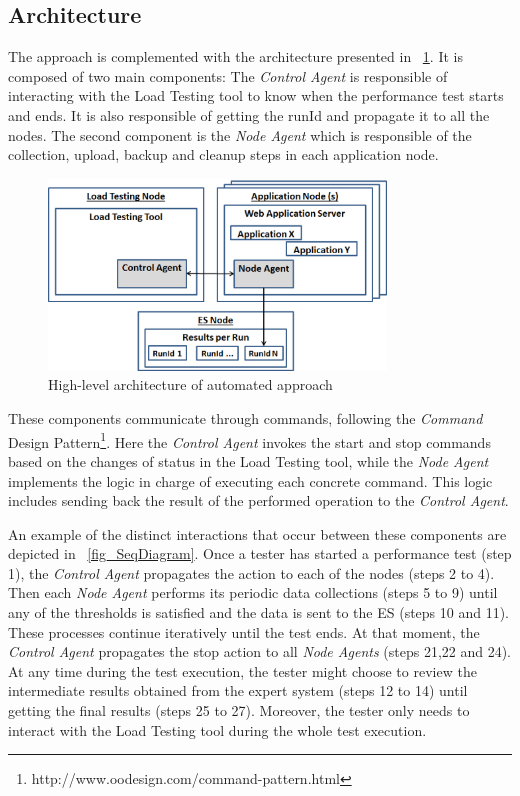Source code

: \documentclass[runningheads,a4paper]{llncs}
\begin{document}
\vspace{-7pt}
\subsection{Architecture}
\vspace{-7pt}
The approach is complemented with the architecture
presented in \figurename ~\ref{fig_Arch}. It is composed of two main components:
The \emph{Control Agent} is responsible of interacting with the Load
Testing tool to know when the performance test starts and ends. It is also
responsible of getting the runId and propagate it to all the nodes. The second
component is the \emph{Node Agent} which is responsible of the collection,
upload, backup and cleanup steps in each application node. 

\begin{figure}[!h]
\centering
\includegraphics[totalheight=.22\textheight,width=0.8\textwidth]{architecture_dwait}
\caption{High-level architecture of automated approach}
\label{fig_Arch}
\end{figure}

These components communicate through commands, following the \emph{Command}
Design Pattern\footnote{http://www.oodesign.com/command-pattern.html}. Here the
\emph{Control Agent} invokes the start and stop commands based on the
changes of status in the Load Testing tool, while the \emph{Node Agent}
implements the logic in charge of executing each concrete command. This logic
includes sending back the result of the performed operation to the \emph{Control
Agent}.

An example of the distinct interactions that occur between these
components are depicted in \figurename ~\ref{fig_SeqDiagram}. Once a tester has
started a performance test (step 1), the \emph{Control Agent} propagates the
action to each of the nodes (steps 2 to 4). Then each \emph{Node Agent} performs
its periodic data collections (steps 5 to 9) until any of the thresholds is
satisfied and the data is sent to the ES (steps 10 and 11). These processes
continue iteratively until the test ends. At that moment, the \emph{Control
Agent} propagates the stop action to all \emph{Node Agents} (steps 21,22 and
24). At any time during the test execution, the tester might choose to review
the intermediate results obtained from the expert system (steps 12 to 14) until
getting the final results (steps 25 to 27). Moreover, the tester only needs to
interact with the Load Testing tool during the whole test execution.
\end{document}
+ + + + + + +
» **About this task**
Write out each line of the data that holds the string "stop".

» **Written reply**
\emph{Control Agent} invokes the start and stop commands based on the
Agent} propagates the stop action to all \emph{Node Agents} (steps 21,22 and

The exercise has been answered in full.